POC to migrate legacy customer data to new data store.
Legacy data has duplicate customer records and needs to be de-duplicated based on Phone-number and address.
Approach is to insert all data into Elasticsearch and then query (using match_like_this) for each customer to get different entries for the same customers.
After deduplication save the customer to the new data store keeping the original legacy customer ids for exhaustive information of customers across all entries.
Uses Spring batch Jobs one each to
- generate dummy data of 5 million records
- add all records to Elasticsearch
- deduplicate the customer records and push to new data store.
Using Spring batch give ability to resume Job in case of failures.
- Takes 4m53s649ms to generate 5 million customers
- Takes 15m32s17ms for 5million records to push to elasticsearch.
- Process 10K records per minute.
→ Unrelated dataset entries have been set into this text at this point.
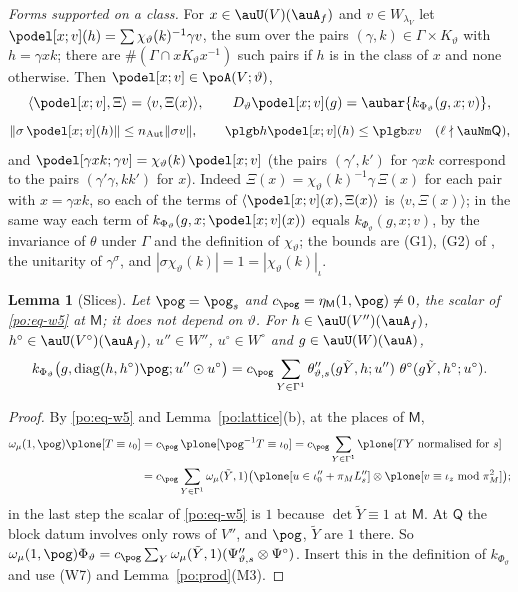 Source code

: \documentclass[10pt]{amsart}
\newtheorem{lemma}[theorem]{Lemma}
\theoremstyle{definition}
\theoremstyle{remark}
\begin{document}
\emph{Forms supported on a class.} For $x\in\auU(V)(\auA_f)$ and $v\in W_{\lambda_V}$ let
$\podel[x;v](h)=\sum\chi_\vartheta(k)^{-1}\gamma v$, the sum over the pairs $(\gamma,k)\in\Gamma\times
K_\vartheta$ with $h=\gamma xk$; there are $\#(\Gamma\cap xK_\vartheta x^{-1})$ such pairs if $h$
is in the class of $x$ and none otherwise. Then $\podel[x;v]\in\poA(V;\vartheta)$,
\begin{equation}\label{po:eq-delta}
\langle\podel[x;v],\Xi\rangle=\langle v,\Xi(x)\rangle,\qquad
D_\vartheta\podel[x;v](g)=\aubar{k_{\Phi_\vartheta}(g,x;v)},
\end{equation}
\begin{equation}\label{po:eq-deltasize}
\|\sigma\,\podel[x;v](h)\|\le n_{\mathrm{Aut}}\|\sigma v\|,\qquad\plgb h{\podel[x;v](h)}\le\plgb xv
\quad(\ell\nmid\auNm\mathsf Q),
\end{equation}
and $\podel[\gamma xk;\gamma v]=\chi_\vartheta(k)\,\podel[x;v]$ (the pairs $(\gamma',k')$ for $\gamma xk$ correspond to the pairs $(\gamma'\gamma,kk')$ for $x$). Indeed
$\Xi(x)=\chi_\vartheta(k)^{-1}\gamma\,\Xi(x)$ for each pair with $x=\gamma xk$, so each of the terms of
$\langle\podel[x;v](x),\Xi(x)\rangle$ is $\langle v,\Xi(x)\rangle$; in the same way each term of
$k_{\Phi_\vartheta}(g,x;\podel[x;v](x))$ equals $k_{\Phi_\vartheta}(g,x;v)$, by the invariance of
$\theta$ under $\Gamma$ and the definition of $\chi_\vartheta$; the bounds are (G1), (G2) of
{\cite[\S6.1]{P49}}, the unitarity of $\gamma^\sigma$, and $|\sigma\chi_\vartheta(k)|=1=|\chi_\vartheta
(k)|_\iota$.

\begin{lemma}[Slices]\label{po:slice}
Let $\pog=\pog_s$ and $c_\pog=\eta_{\mathsf M}(1,\pog)\ne0$, the scalar of \eqref{po:eq-w5} at
$\mathsf M$; it does not depend on $\vartheta$. For $h\in\auU(V'')(\auA_f)$, $h^\circ\in
\auU(V^\circ)(\auA_f)$, $u''\in W''$, $u^\circ\in W^\circ$ and $g\in\auU(W)(\auA)$,
\[
k_{\Phi_\vartheta}\bigl(g,\operatorname{diag}(h,h^\circ)\pog;u''\odot u^\circ\bigr)=c_\pog\sum_{Y\in
\Gamma^1}\theta''_{\vartheta,s}(g\tilde Y,h;u'')\ \theta^\circ(g\tilde Y,h^\circ;u^\circ).
\]
\end{lemma}
\begin{proof}
By \eqref{po:eq-w5} and Lemma~\ref{po:lattice}(b), at the places of $\mathsf M$,
\begin{align*}
\omega_\mu(1,\pog)\plone[T\equiv\iota_0]&=c_\pog\,\plone[\pog^{-1}T\equiv\iota_0]=c_\pog\sum_{Y\in
\Gamma^1}\plone[TY\text{ normalised for }s]\\
&=c_\pog\sum_{Y\in\Gamma^1}\omega_\mu(\tilde Y,1)\bigl(\plone[u\in
\iota_0''+\pi_ML''_s]\otimes\plone[v\equiv\iota_z\bmod\pi_M^2]\bigr);
\end{align*}
in the last step the scalar of \eqref{po:eq-w5} is $1$ because $\det\tilde Y\equiv1$ at
$\mathsf M$. At $\mathsf Q$ the block datum involves only rows of $V''$, and $\pog$, $\tilde Y$
are $1$ there. So $\omega_\mu(1,\pog)\Phi_\vartheta=c_\pog\sum_Y\omega_\mu(\tilde Y,1)(\Psi''_{
\vartheta,s}\otimes\Psi^\circ)$. Insert this in the definition of $k_{\Phi_\vartheta}$ and use
(W7) and Lemma~\ref{po:prod}(M3).
\end{proof}
\end{document}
At this speed it will take 8 hours to complete all 5 million customers.
MacBook Pro with 2.3 GHz Quad-Core Intel Core i7 Processor, 16 GB 1600 MHz DDR3 RAM and 500 GB Flash Storage Postgres and Elasticsearch running in docker.
Update the Postgress and Elasticsearch endpoints in application.properties. Run following command to build.
./mvnw clean installFollowing are the commands to run for each Job after the previous one is finished.
# Generate Dummy data
java -jar -Dspring.profiles.active=generate_dummy target/mcd-0.0.1-SNAPSHOT.jar
# add all records to elasticsearch
java -jar -Dspring.profiles.active=save_es target/mcd-0.0.1-SNAPSHOT.jar
# Generate Dummy data
java -jar -Dspring.profiles.active=dedup target/mcd-0.0.1-SNAPSHOT.jar
- Search query ES can be improved better and faster result. Right now it is using match_like_this.
- Use Spring batch Partitioning to distribute deduplication tasks on other worker nodes.
- Run tasks again after the first migration with parameterized ItemReader.